On 19 March 2020, the first case of COVID-19 in the country was confirmed in Niamey. Niger has so far recorded 5,908 COVID-19 cases, 199 deaths and 5,643 recoveries according to Worldometers.

=== Malaria ===
Malaria remains a major public health issue and is endemic throughout the country. As the primary cause of illness in Niger, malaria accounts for 28% of all illness and 50% of all recorded deaths. Children under five years of age account for about 62% of the burden of disease and 75% of malaria-related mortality. In 2015, Niger instituted a National Health Policy aimed at improving the equity of services and the quality of care by increasing access to health services for vulnerable people such as women, children, disabled people, and rural populations and exempted mothers and children under five years of age from health user fees.

The NMCP has focused its effort for reducing the burden of malaria morbidity and mortality through systematic use of diagnostic tools for suspected malaria cases and effective use of antimalarial medicines for confirmed cases. Niger's malaria program also supports prevention strategies, such as the prevention of malaria in pregnancy, mass drug distribution for seasonal malaria prevention, and vector control interventions including promoting consistent use of long lasting insecticide treated nets.

===Polio===
Polio, as recently as 2000 considered endemic in places, exists as a small number of cases annually, mostly imported from northern Nigeria which in 2005 was the home of around 40% of the world's confirmed cases.
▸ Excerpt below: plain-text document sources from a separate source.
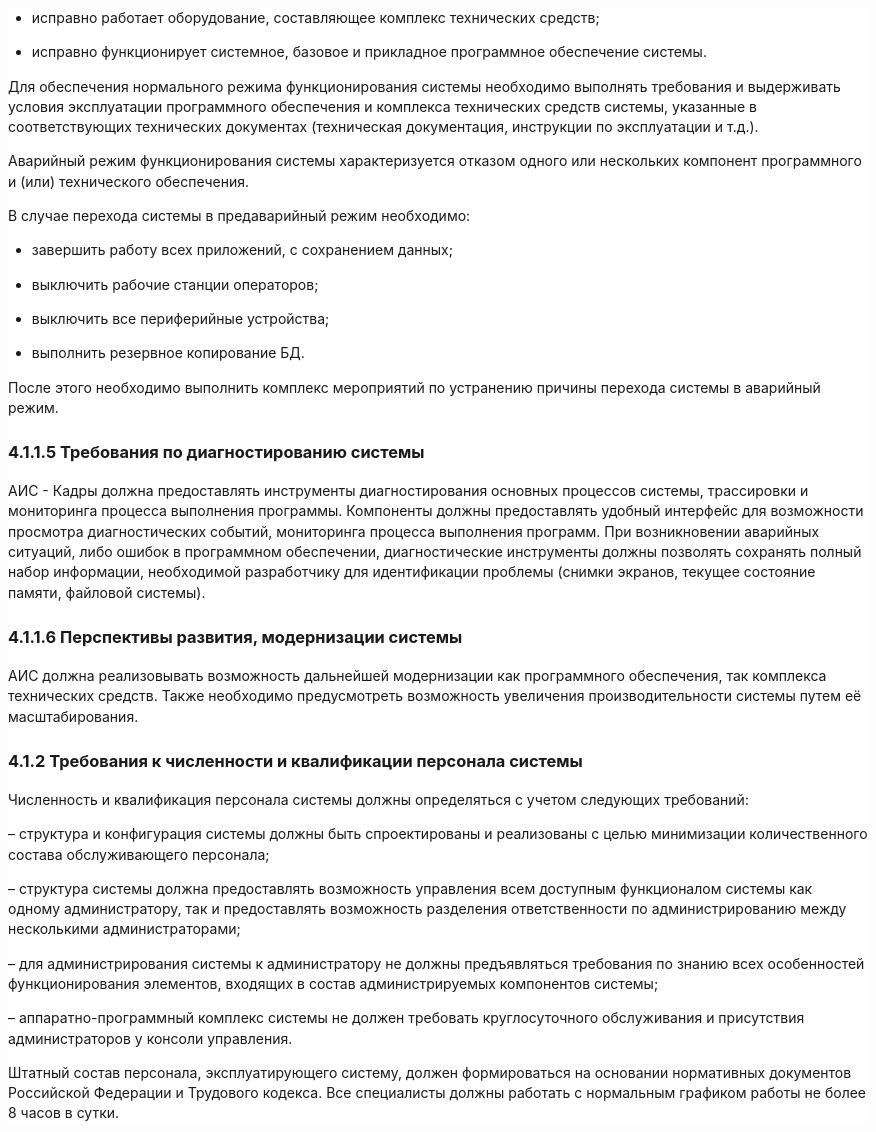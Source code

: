 - исправно работает оборудование, составляющее комплекс технических  средств;

- исправно функционирует системное,  базовое и прикладное программное  обеспечение системы.

Для обеспечения нормального режима функционирования системы необходимо выполнять требования и выдерживать  условия эксплуатации программного обеспечения и комплекса технических средств системы, указанные в соответствующих технических документах (техническая документация, инструкции по эксплуатации и т.д.).

Аварийный режим функционирования системы характеризуется отказом  одного или нескольких компонент  программного и (или) технического обеспечения.

В случае перехода системы в предаварийный  режим необходимо:

- завершить работу всех приложений, с сохранением данных;

- выключить рабочие станции  операторов;

- выключить все периферийные  устройства;

- выполнить резервное копирование  БД.

После этого необходимо выполнить  комплекс мероприятий по устранению причины перехода системы в аварийный  режим.

### 4.1.1.5 Требования по диагностированию  системы
АИС - Кадры должна предоставлять инструменты диагностирования основных процессов системы, трассировки и мониторинга процесса выполнения программы. Компоненты должны предоставлять удобный интерфейс для возможности просмотра диагностических событий, мониторинга процесса выполнения программ. При возникновении аварийных ситуаций, либо ошибок в программном обеспечении, диагностические инструменты должны позволять сохранять полный набор информации, необходимой разработчику для идентификации проблемы (снимки экранов, текущее состояние памяти, файловой системы).

### 4.1.1.6 Перспективы развития, модернизации  системы
АИС должна реализовывать возможность дальнейшей модернизации как программного обеспечения, так комплекса технических средств. Также необходимо предусмотреть возможность увеличения производительности системы путем её масштабирования.

### 4.1.2 Требования к численности  и квалификации персонала системы
Численность и квалификация персонала  системы должны определяться с учетом следующих требований:

– структура и конфигурация системы  должны быть спроектированы и реализованы  с целью минимизации количественного  состава обслуживающего персонала;

– структура системы должна предоставлять  возможность управления всем доступным  функционалом системы как одному администратору, так и предоставлять  возможность разделения ответственности  по администрированию между несколькими  администраторами;

– для администрирования системы  к администратору не должны предъявляться  требования по знанию всех особенностей функционирования элементов, входящих в состав администрируемых компонентов  системы;

– аппаратно-программный комплекс системы не должен требовать круглосуточного  обслуживания и присутствия администраторов  у консоли управления.

Штатный состав персонала, эксплуатирующего систему, должен формироваться на основании  нормативных документов Российской Федерации и Трудового кодекса. 
Все специалисты должны работать с нормальным графиком работы не более 8 часов в сутки.
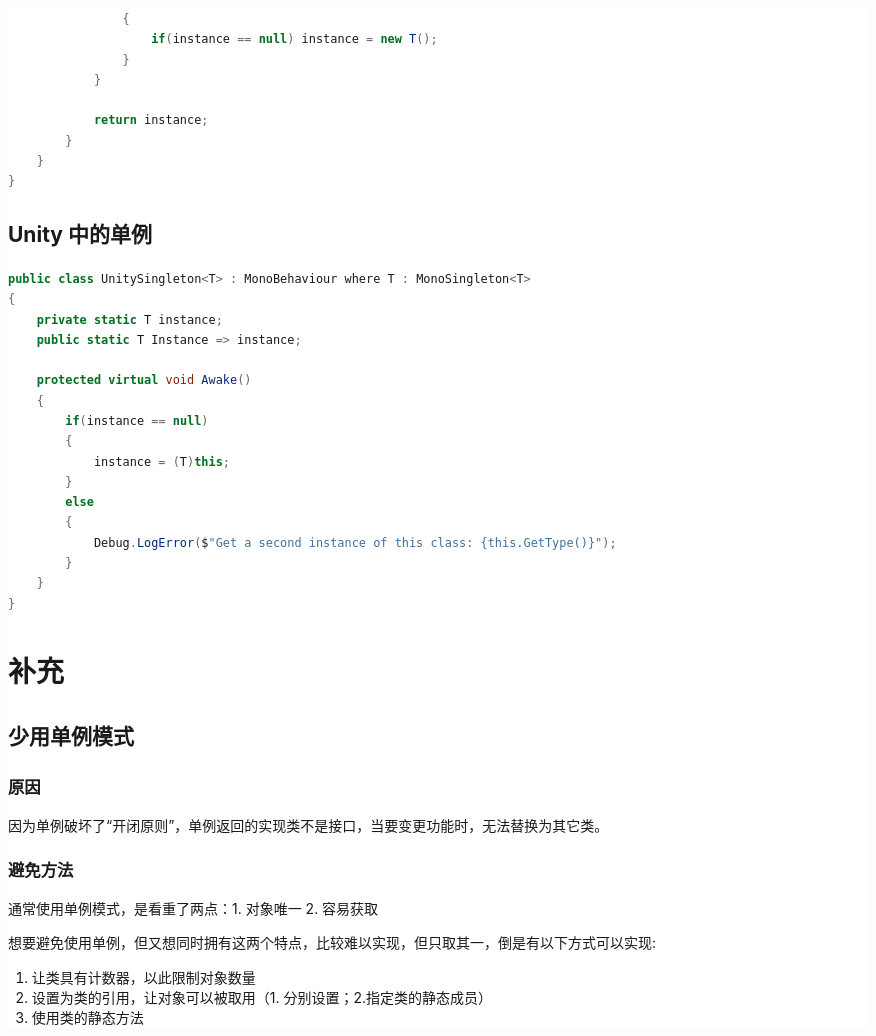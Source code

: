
 ```c#
                {
                    if(instance == null) instance = new T();
                }
            }

            return instance;
        }
    }
}
```

## Unity 中的单例

```c#
public class UnitySingleton<T> : MonoBehaviour where T : MonoSingleton<T>
{
    private static T instance;
    public static T Instance => instance;

    protected virtual void Awake()
    {
        if(instance == null)
        {
            instance = (T)this;
        }
        else 
        {
            Debug.LogError($"Get a second instance of this class: {this.GetType()}");
        }
    }
}
```

# 补充

## 少用单例模式

### 原因

因为单例破坏了“开闭原则”，单例返回的实现类不是接口，当要变更功能时，无法替换为其它类。

### 避免方法

通常使用单例模式，是看重了两点：1. 对象唯一 2. 容易获取

想要避免使用单例，但又想同时拥有这两个特点，比较难以实现，但只取其一，倒是有以下方式可以实现:

1. 让类具有计数器，以此限制对象数量
2. 设置为类的引用，让对象可以被取用（1. 分别设置；2.指定类的静态成员）
3. 使用类的静态方法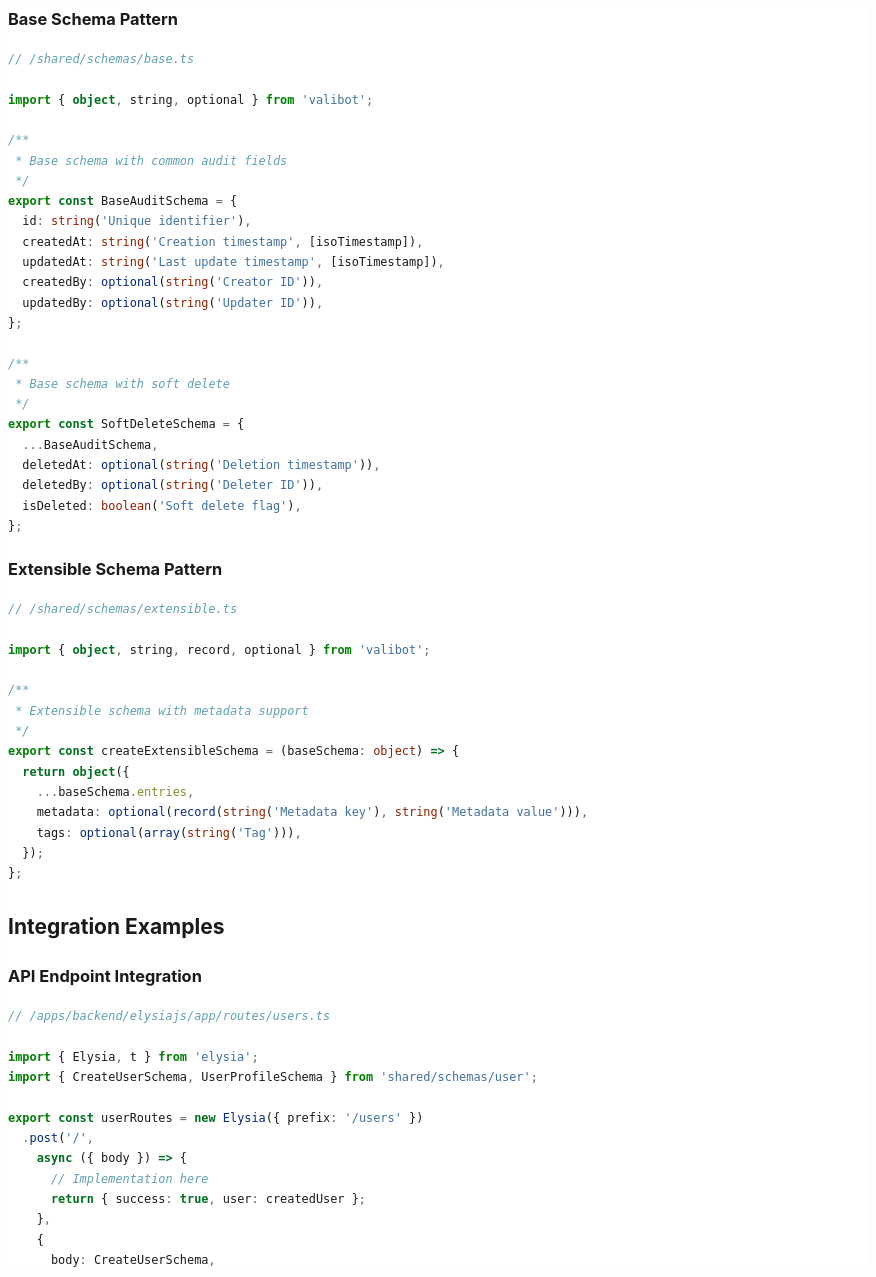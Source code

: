 ### Base Schema Pattern
```typescript
// /shared/schemas/base.ts

import { object, string, optional } from 'valibot';

/**
 * Base schema with common audit fields
 */
export const BaseAuditSchema = {
  id: string('Unique identifier'),
  createdAt: string('Creation timestamp', [isoTimestamp]),
  updatedAt: string('Last update timestamp', [isoTimestamp]),
  createdBy: optional(string('Creator ID')),
  updatedBy: optional(string('Updater ID')),
};

/**
 * Base schema with soft delete
 */
export const SoftDeleteSchema = {
  ...BaseAuditSchema,
  deletedAt: optional(string('Deletion timestamp')),
  deletedBy: optional(string('Deleter ID')),
  isDeleted: boolean('Soft delete flag'),
};
```

### Extensible Schema Pattern
```typescript
// /shared/schemas/extensible.ts

import { object, string, record, optional } from 'valibot';

/**
 * Extensible schema with metadata support
 */
export const createExtensibleSchema = (baseSchema: object) => {
  return object({
    ...baseSchema.entries,
    metadata: optional(record(string('Metadata key'), string('Metadata value'))),
    tags: optional(array(string('Tag'))),
  });
};
```

## Integration Examples

### API Endpoint Integration
```typescript
// /apps/backend/elysiajs/app/routes/users.ts

import { Elysia, t } from 'elysia';
import { CreateUserSchema, UserProfileSchema } from 'shared/schemas/user';

export const userRoutes = new Elysia({ prefix: '/users' })
  .post('/',
    async ({ body }) => {
      // Implementation here
      return { success: true, user: createdUser };
    },
    {
      body: CreateUserSchema,
```
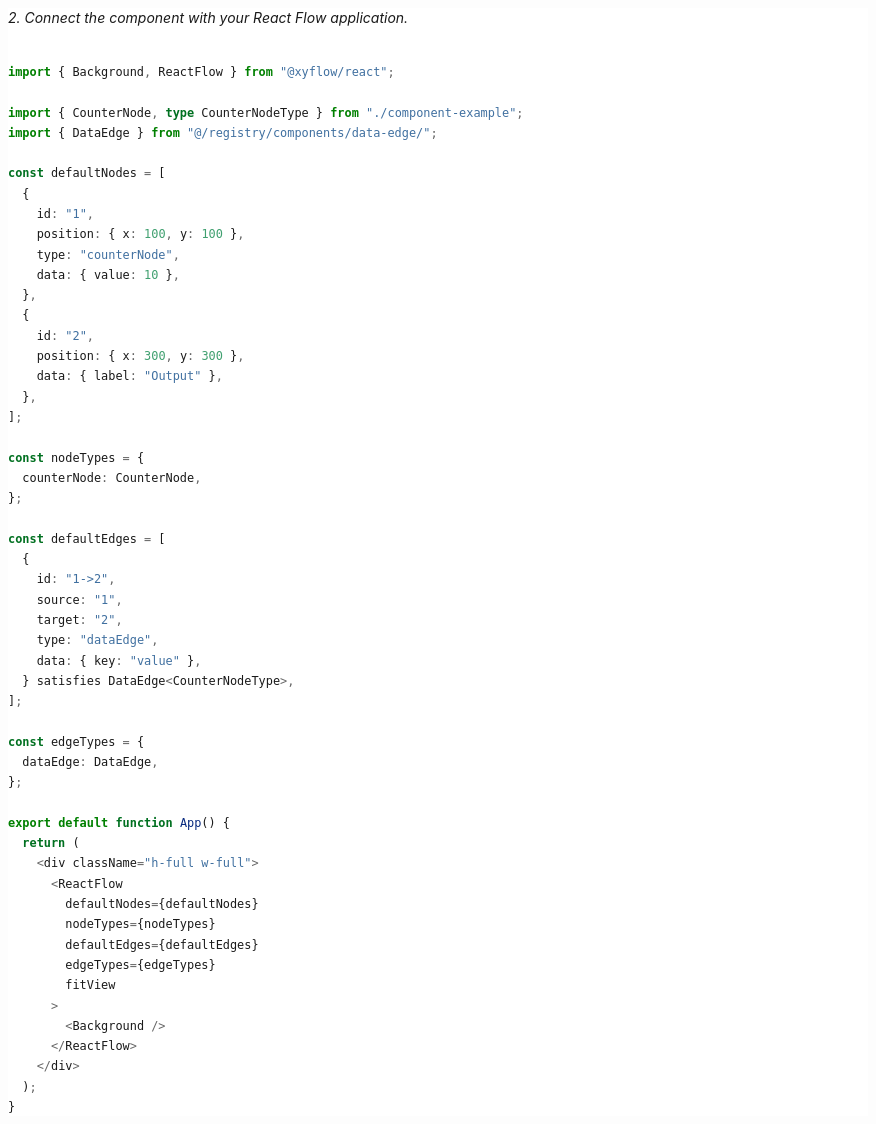 ###### 2\. Connect the component with your React Flow application.


```typescript
import { Background, ReactFlow } from "@xyflow/react";
 
import { CounterNode, type CounterNodeType } from "./component-example";
import { DataEdge } from "@/registry/components/data-edge/";
 
const defaultNodes = [
  {
    id: "1",
    position: { x: 100, y: 100 },
    type: "counterNode",
    data: { value: 10 },
  },
  {
    id: "2",
    position: { x: 300, y: 300 },
    data: { label: "Output" },
  },
];
 
const nodeTypes = {
  counterNode: CounterNode,
};
 
const defaultEdges = [
  {
    id: "1->2",
    source: "1",
    target: "2",
    type: "dataEdge",
    data: { key: "value" },
  } satisfies DataEdge<CounterNodeType>,
];
 
const edgeTypes = {
  dataEdge: DataEdge,
};
 
export default function App() {
  return (
    <div className="h-full w-full">
      <ReactFlow
        defaultNodes={defaultNodes}
        nodeTypes={nodeTypes}
        defaultEdges={defaultEdges}
        edgeTypes={edgeTypes}
        fitView
      >
        <Background />
      </ReactFlow>
    </div>
  );
}
```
== Potential impact of climate change on health ==
Climate change in form of regular incidences of droughts, storms, heatwaves and floods is a menace on the health and sanitation sector. In Niger, some main health issues are morbidity and mortality via vector-borne diseases like malaria; water-borne diseases such as cholera, diarrhea, measles, meningitis, respiratory infections related to severe weather conditions for example flooding and injuries, and also climate impacts on food and water supply which can lead to an increases the risk of malnutrition and hunger. There is a likelihood that several of these problems will develop more severity under climate change. In 2018, WHO reported about 8 million cases of malaria. Furthermore, there is an expectation that climate change will have an effect on the periods of malaria spread and the geographic areas of vector-borne diseases. In Niger, the overall risk of malaria is predicted to decrease as a result of the increasing temperatures.Nonetheless, a few districts are expected to become more susceptible to malaria, for example, as a result of more regular flooding incidences. Also, increase in temperature and low humidity as a result of climate change is likely to push forward the periodic commencement of meningitis, thereby possibly increasing cases of meningitis. Another menace by climate change is food security because in Niger, most households rely on about 40% of their food consumption form agricultural products. Temperature increase will lead to more regular heatwaves, causing increased heat-related mortality.